Ella era gorda, baja, pecosa y de pelo excesivamente crespo, medio amarillento. Tenía un busto
enorme, mientras que todas nosotras todavía eramos chatas. Como si no fuese suficiente, por
encima del pecho se llenaba de caramelos los dos bolsillos de la blusa. Pero poseía lo que a
cualquier niña devoradora de historietas le habría gustado tener: un padre dueño de una librería.

No lo aprovechaba mucho. Y nosotras todavía menos: incluso para los cumpleaños, en vez de un
librito barato por lo menos, nos entregaba una postal de la tienda del padre. Encima siempre era
un paisaje de Recife, la ciudad donde vivíamos, con sus puentes más que vistos.

Detrás escribía con letra elaboradísima palabras como "fecha natalicio" y "recuerdos".

Pero qué talento tenía para la crueldad. Mientras haciendo barullo chupaba caramelos, toda ella
era pura venganza. Cómo nos debía odiar esa niña a nosotras, que éramos imperdonablemente
monas, altas, de cabello libre. Conmigo ejerció su sadismo con una serena ferocidad. En mi
ansiedad por leer, yo no me daba cuenta de las humillaciones que me imponía: seguía pidiéndole
prestados los libros que a ella no le interesaban.

Hasta que le llegó el día magno de empezar a infligirme una tortura china. Como al pasar, me
informó que tenía Las travesuras de Naricita, de Monteiro Lobato.

Era un libro gordo, válgame Dios, era un libro para quedarse a vivir con él, para comer, para dormir
con él. Y totalmente por encima de mis posibilidades.
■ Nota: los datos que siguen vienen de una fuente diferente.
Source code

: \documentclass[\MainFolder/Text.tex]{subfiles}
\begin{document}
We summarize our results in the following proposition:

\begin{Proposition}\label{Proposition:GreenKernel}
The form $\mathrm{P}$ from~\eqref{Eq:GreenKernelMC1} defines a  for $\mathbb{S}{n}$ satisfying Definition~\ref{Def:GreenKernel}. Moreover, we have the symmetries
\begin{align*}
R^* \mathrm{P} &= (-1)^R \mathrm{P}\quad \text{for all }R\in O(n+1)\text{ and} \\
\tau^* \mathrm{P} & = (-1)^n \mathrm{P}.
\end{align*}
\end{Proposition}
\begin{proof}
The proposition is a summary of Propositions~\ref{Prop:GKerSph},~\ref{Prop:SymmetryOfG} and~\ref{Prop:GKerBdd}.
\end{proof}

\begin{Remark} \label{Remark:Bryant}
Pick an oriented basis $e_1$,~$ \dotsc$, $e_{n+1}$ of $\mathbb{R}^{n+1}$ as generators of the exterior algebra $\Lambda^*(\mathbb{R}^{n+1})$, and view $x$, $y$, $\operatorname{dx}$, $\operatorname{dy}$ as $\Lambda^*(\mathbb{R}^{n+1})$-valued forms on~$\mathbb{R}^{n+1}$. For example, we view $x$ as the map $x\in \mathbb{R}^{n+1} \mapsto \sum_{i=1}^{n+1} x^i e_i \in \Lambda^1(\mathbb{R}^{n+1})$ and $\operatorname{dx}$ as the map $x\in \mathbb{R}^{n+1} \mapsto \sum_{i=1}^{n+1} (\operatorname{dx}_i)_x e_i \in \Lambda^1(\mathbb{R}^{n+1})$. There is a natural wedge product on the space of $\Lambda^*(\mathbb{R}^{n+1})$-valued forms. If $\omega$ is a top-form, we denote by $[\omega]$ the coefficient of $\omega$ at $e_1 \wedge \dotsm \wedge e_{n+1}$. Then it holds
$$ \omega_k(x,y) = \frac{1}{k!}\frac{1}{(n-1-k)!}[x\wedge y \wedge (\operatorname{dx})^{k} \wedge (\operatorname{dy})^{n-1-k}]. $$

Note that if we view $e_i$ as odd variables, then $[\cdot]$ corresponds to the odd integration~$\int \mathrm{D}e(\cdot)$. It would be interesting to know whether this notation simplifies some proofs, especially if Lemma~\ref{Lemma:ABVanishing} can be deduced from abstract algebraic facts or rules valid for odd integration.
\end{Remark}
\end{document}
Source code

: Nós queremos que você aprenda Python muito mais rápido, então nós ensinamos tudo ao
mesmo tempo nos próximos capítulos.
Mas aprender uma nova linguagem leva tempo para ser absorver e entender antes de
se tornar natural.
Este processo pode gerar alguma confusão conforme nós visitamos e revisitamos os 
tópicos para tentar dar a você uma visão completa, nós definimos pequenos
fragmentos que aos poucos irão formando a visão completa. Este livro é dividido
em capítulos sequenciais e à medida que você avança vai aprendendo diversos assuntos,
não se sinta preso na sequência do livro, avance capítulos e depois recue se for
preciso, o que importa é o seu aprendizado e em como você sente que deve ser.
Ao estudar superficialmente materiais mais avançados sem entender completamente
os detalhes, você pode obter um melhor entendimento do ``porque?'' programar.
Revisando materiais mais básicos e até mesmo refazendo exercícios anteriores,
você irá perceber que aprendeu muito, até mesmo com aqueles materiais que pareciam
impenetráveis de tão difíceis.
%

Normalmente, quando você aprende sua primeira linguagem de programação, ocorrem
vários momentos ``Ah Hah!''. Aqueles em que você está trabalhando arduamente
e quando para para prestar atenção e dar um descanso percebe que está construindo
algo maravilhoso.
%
Me dijo que si al día siguiente pasaba por la
casa de ella me lo prestaría.

Hasta el día siguiente, de alegría, yo estuve transformada en la misma esperanza: no vivía, flotaba
lentamente en un mar suave, las olas me transportaban de un lado a otro.

Literalmente corriendo, al día siguiente fui a su casa. No vivía en un apartamento, como yo, sino
en una casa. No me hizo pasar. Con la mirada fija en la mía, me dijo que le había prestado el libro a
otra niña y que volviera a buscarlo al día siguiente. Boquiabierta, yo me fui despacio, pero al poco
rato la esperanza había vuelto a apoderarse de mí por completo y ya caminaba por la calle a
saltos, que era mi manera extraña de caminar por las calles de Recife. Esa vez no me caí: me
guiaba la promesa del libro, llegaría el día siguiente, los siguientes serían después mi vida entera,
me esperaba el amor por el mundo, y no me caí una sola vez.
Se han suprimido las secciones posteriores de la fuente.